Segment Start: The data

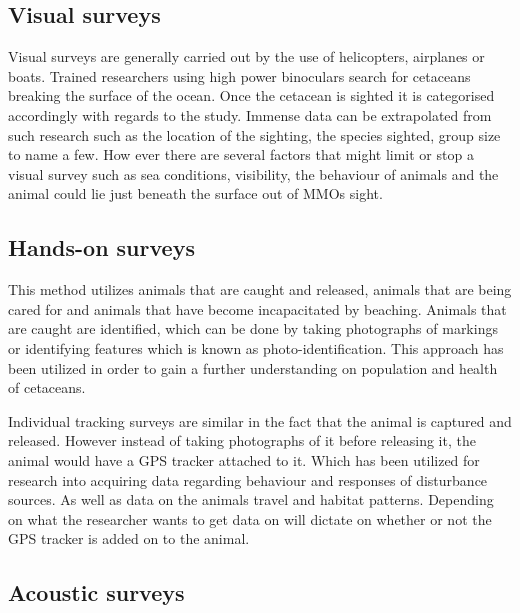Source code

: \subsection{Visual surveys}%

Visual surveys are generally carried out by the use of helicopters, airplanes or boats.
Trained researchers using high power binoculars search for cetaceans breaking the surface of the ocean. 
Once the cetacean is sighted it is categorised accordingly with regards to the study.
Immense data can be extrapolated from such research such as the location of the sighting, the species sighted, group size to name a few\cite{campbell_inter-annual_2015}.
How ever there are several factors that might limit or stop a visual survey such as sea conditions, visibility, the behaviour of animals and the animal could lie just beneath the surface out of MMOs sight.

\subsection{Hands-on surveys}

This method utilizes animals that are caught and released, animals that are being cared for and animals that have become incapacitated by beaching. 
Animals that are caught are identified, which can be done by taking photographs of markings or identifying features 
which is known as photo-identification\cite{booth_methods_2020}.
This approach has been utilized in order to gain a further understanding on population and health of cetaceans.

Individual tracking surveys are similar in the fact that the animal is captured and released.
However instead of taking photographs of it before releasing it, the animal would have a GPS tracker attached to it. 
Which has been utilized for research into acquiring data regarding behaviour and responses of disturbance sources. 
As well as data on the animals travel and habitat patterns. 
Depending on what the researcher wants to get data on will dictate on whether or not the GPS tracker is added on to the animal\cite{booth_methods_2020}.

\subsection{Acoustic surveys}

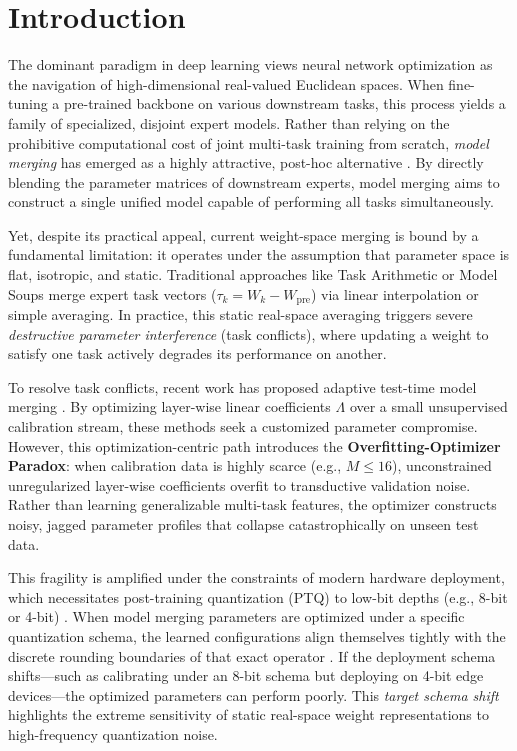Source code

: \section{Introduction}
\label{sec:intro}

The dominant paradigm in deep learning views neural network optimization as the navigation of high-dimensional real-valued Euclidean spaces. When fine-tuning a pre-trained backbone on various downstream tasks, this process yields a family of specialized, disjoint expert models. Rather than relying on the prohibitive computational cost of joint multi-task training from scratch, \emph{model merging} has emerged as a highly attractive, post-hoc alternative \cite{ilharco2022editing, wortsman2022model, yadav2023ties}. By directly blending the parameter matrices of downstream experts, model merging aims to construct a single unified model capable of performing all tasks simultaneously.

Yet, despite its practical appeal, current weight-space merging is bound by a fundamental limitation: it operates under the assumption that parameter space is flat, isotropic, and static. Traditional approaches like Task Arithmetic \cite{ilharco2022editing} or Model Soups \cite{wortsman2022model} merge expert task vectors ($\tau_k = W_k - W_{\text{pre}}$) via linear interpolation or simple averaging. In practice, this static real-space averaging triggers severe \emph{destructive parameter interference} (task conflicts), where updating a weight to satisfy one task actively degrades its performance on another.

To resolve task conflicts, recent work has proposed adaptive test-time model merging \cite{yang2023adamerging, regcalmerge2024}. By optimizing layer-wise linear coefficients $\Lambda$ over a small unsupervised calibration stream, these methods seek a customized parameter compromise. However, this optimization-centric path introduces the \textbf{Overfitting-Optimizer Paradox}: when calibration data is highly scarce (e.g., $M \le 16$), unconstrained unregularized layer-wise coefficients overfit to transductive validation noise. Rather than learning generalizable multi-task features, the optimizer constructs noisy, jagged parameter profiles that collapse catastrophically on unseen test data.

This fragility is amplified under the constraints of modern hardware deployment, which necessitates post-training quantization (PTQ) to low-bit depths (e.g., 8-bit or 4-bit) \cite{frantar2022gptq, lin2023awq}. When model merging parameters are optimized under a specific quantization schema, the learned configurations align themselves tightly with the discrete rounding boundaries of that exact operator \cite{qmerge2024}. If the deployment schema shifts---such as calibrating under an 8-bit schema but deploying on 4-bit edge devices---the optimized parameters can perform poorly. This \emph{target schema shift} highlights the extreme sensitivity of static real-space weight representations to high-frequency quantization noise.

Segment End: The data

Prompt: Copy out each line of the data above, exactly, if it lies between the line holding "which is known" and the line holding "Which has been", inclusive; copy no other line.

Worked solution:
which is known as photo-identification\cite{booth_methods_2020}.
This approach has been utilized in order to gain a further understanding on population and health of cetaceans.

Individual tracking surveys are similar in the fact that the animal is captured and released.
However instead of taking photographs of it before releasing it, the animal would have a GPS tracker attached to it. 
Which has been utilized for research into acquiring data regarding behaviour and responses of disturbance sources. 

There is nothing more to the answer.